• _TASK MATERIAL_:

--------------------------------------------------

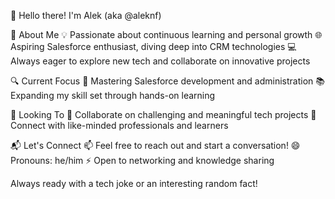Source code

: 👋 Hello there! I'm Alek (aka @aleknf)

🚀 About Me
💡 Passionate about continuous learning and personal growth
🌐 Aspiring Salesforce enthusiast, diving deep into CRM technologies
💻 Always eager to explore new tech and collaborate on innovative projects

🔍 Current Focus
🌱 Mastering Salesforce development and administration
📚 Expanding my skill set through hands-on learning

🤝 Looking To
💞️ Collaborate on challenging and meaningful tech projects
🌟 Connect with like-minded professionals and learners

📬 Let's Connect
📫 Feel free to reach out and start a conversation!
😄 Pronouns: he/him
⚡ Open to networking and knowledge sharing

Always ready with a tech joke or an interesting random fact!

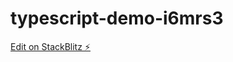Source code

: # typescript-demo-i6mrs3

[Edit on StackBlitz ⚡️](https://stackblitz.com/edit/typescript-demo-i6mrs3)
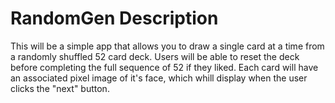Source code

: # RandomGen Description
This will be a simple app that allows you to draw a single card at a time from a randomly shuffled 52 card deck. Users will be able to reset the deck before completing the full sequence of 52 if they liked. Each card will have an associated pixel image of it's face, which whill display when the user clicks the "next" button. 

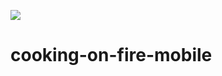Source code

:![](https://github.com/experimental-kitchen/cooking-on-fire-mobile/actions/workflows/build.yml/badge.svg)
# cooking-on-fire-mobile
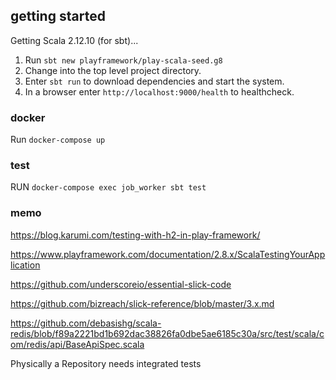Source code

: ## getting started

Getting Scala 2.12.10 (for sbt)...

1. Run `sbt new playframework/play-scala-seed.g8`
2. Change into the top level project directory.
3. Enter `sbt run` to download dependencies and start the system.
4. In a browser enter `http://localhost:9000/health` to healthcheck.

### docker

Run `docker-compose up`

### test

RUN `docker-compose exec job_worker sbt test`

### memo

https://blog.karumi.com/testing-with-h2-in-play-framework/

https://www.playframework.com/documentation/2.8.x/ScalaTestingYourApplication

https://github.com/underscoreio/essential-slick-code

https://github.com/bizreach/slick-reference/blob/master/3.x.md

https://github.com/debasishg/scala-redis/blob/f89a2221bd1b692dac38826fa0dbe5ae6185c30a/src/test/scala/com/redis/api/BaseApiSpec.scala

Physically a Repository needs integrated tests
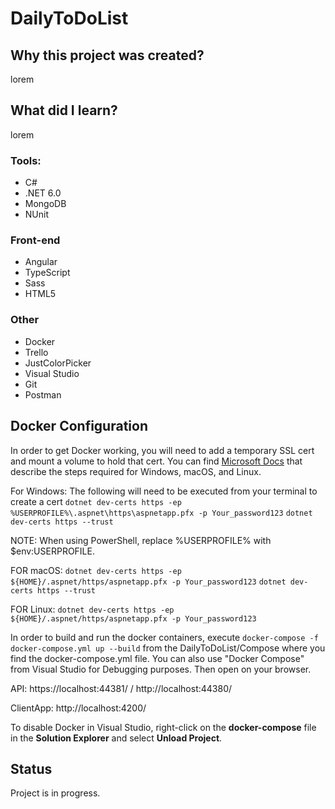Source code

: # DailyToDoList

## Why this project was created?
lorem

## What did I learn?
lorem

### Tools:
 * C#
 * .NET 6.0
 * MongoDB
 * NUnit

### Front-end
 * Angular
 * TypeScript
 * Sass
 * HTML5 
 
 ### Other
 * Docker
 * Trello
 * JustColorPicker
 * Visual Studio
 * Git
 * Postman

## Docker Configuration

In order to get Docker working, you will need to add a temporary SSL cert and mount a volume to hold that cert.
You can find [Microsoft Docs](https://docs.microsoft.com/en-us/aspnet/core/security/docker-https?view=aspnetcore-3.1) that describe the steps required for Windows, macOS, and Linux.

For Windows:
The following will need to be executed from your terminal to create a cert
`dotnet dev-certs https -ep %USERPROFILE%\.aspnet\https\aspnetapp.pfx -p Your_password123`
`dotnet dev-certs https --trust`

NOTE: When using PowerShell, replace %USERPROFILE% with $env:USERPROFILE.

FOR macOS:
`dotnet dev-certs https -ep ${HOME}/.aspnet/https/aspnetapp.pfx -p Your_password123`
`dotnet dev-certs https --trust`

FOR Linux:
`dotnet dev-certs https -ep ${HOME}/.aspnet/https/aspnetapp.pfx -p Your_password123`

In order to build and run the docker containers, execute `docker-compose -f docker-compose.yml up --build` from the DailyToDoList/Compose where you find the docker-compose.yml file. You can also use "Docker Compose" from Visual Studio for Debugging purposes.
Then open on your browser.

API: https://localhost:44381/ /  http://localhost:44380/

ClientApp: http://localhost:4200/

To disable Docker in Visual Studio, right-click on the **docker-compose** file in the **Solution Explorer** and select **Unload Project**.
 
## Status
Project is in progress.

--------------------------------------------------

• _PROBLEM_: Search the listing above for the string "into". Copy every line that contains it.

• _SOLUTION TO THE PROBLEM_:
🌐 Aspiring Salesforce enthusiast, diving deep into CRM technologies
2. Change into the top level project directory.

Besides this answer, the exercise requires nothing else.